Руководители организаций, в адрес которых сделал клеветнические выпады лидер «Джамаат-и ислами», возмутились. Они посылают представителей к нему, чтобы выяснить, на каких фактах джамаатовец основывал свое выступление. Приезжают к нему домой. У ворот солдатский патруль. Самого хозяина дома нет. Улетел по каким-то делам в Лахор. Представители едут на телевидение и радио, встречаются с людьми, отвечающими за передачи. Они требуют разъяснения по поводу заявления Гулам Азама.
— В своем выступлении лидер «Джамаат-и ислами», — заявляют им, — высказал личную точку зрения, за которую ни радио, ни телевидение не несут ответственности.
— Тогда позвольте нам тоже сделать личное заявление.
— Это невозможно. Ваше заявление сейчас просто неуместно. Оно разбередит раны людей, а это может вновь вызвать беспорядки.
…Настало время отлета в Карачи. Я заехал попрощаться с Суфией Камал. На веранде, куда она меня провела, сидели ее друзья — художник Зейнул Абедин и редактор «Сангбада» Ахмадулла Кабир. Дакка все еще находилась под впечатлением разыгравшейся трагедии. Собеседники говорили о политической обстановке в провинции и в городе, о том, что подобного рода провокации устраиваются экстремистами и отдельными маоистскими группами с целью создания «революционной ситуации». Власти же используют столкновения для усиления репрессий против национально-патриотических организаций.
Суфия Камал сказала:
— Случившаяся трагедия осложнила подготовку к празднованию Великого Октября, которую начало Общество дружбы. Тем не менее пусть с опозданием, но эта замечательная годовщина будет отмечена в Дакке и в других городах провинции.

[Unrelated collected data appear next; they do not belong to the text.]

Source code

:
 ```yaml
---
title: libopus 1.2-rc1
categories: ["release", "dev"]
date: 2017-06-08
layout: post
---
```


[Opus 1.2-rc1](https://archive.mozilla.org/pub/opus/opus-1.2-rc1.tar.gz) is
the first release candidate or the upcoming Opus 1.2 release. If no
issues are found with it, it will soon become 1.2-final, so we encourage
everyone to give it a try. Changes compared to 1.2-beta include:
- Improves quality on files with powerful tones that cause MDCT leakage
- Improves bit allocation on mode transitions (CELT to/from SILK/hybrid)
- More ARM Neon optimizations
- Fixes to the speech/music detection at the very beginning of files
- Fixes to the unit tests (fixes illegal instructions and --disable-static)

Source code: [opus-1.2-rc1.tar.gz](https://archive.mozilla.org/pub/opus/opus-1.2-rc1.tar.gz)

Делясь планами на будущее, она рассказала и о том, что общественные организации готовятся к празднованию столетия со дня рождения Владимира Ильича Ленина. Предполагается создать в провинции юбилейный комитет, в который войдут представители различных политических, общественных и профсоюзных организаций.
— Когда все станет ясным, — сказала она, — то обязательно дадим знать вам в Карачи и советскому посольству в Исламабад. Мы хотим, чтобы на праздновании вместе с нами были и советские люди.
…Карачи. Конец декабря 1969 г. Моросит мелкий дождь. Ветер обрывает с деревьев листья, шумит в пальмовых кронах. Вообще декабрь — месяц капризный и промозглый. Но в этом году добавился еще и холод, принесенный ветрами из пустынь Белуджистана. По ночам температура опускается до +6°. В этих местах, где помещения не отапливаются, а полы каменные, холодно.
Тяжко переносит непогоду рабочий люд, их семьи, живущие на рабочих окраинах Коранги, Лари, Назимабад, где крышей служит подчас навес из гофрированного железа. Надевают на себя все, что есть теплого: простыни, одеяла, шарфы. В воздухе стоит запах кизяка, жженой бумаги, едкий дым стелется над крышами.
Полицейские машины, объезжающие по утрам город, подбирают нередко с улиц трупы. Это нищие и бездомные, истощенные от постоянного недоедания и болезней, не выдерживают холодов.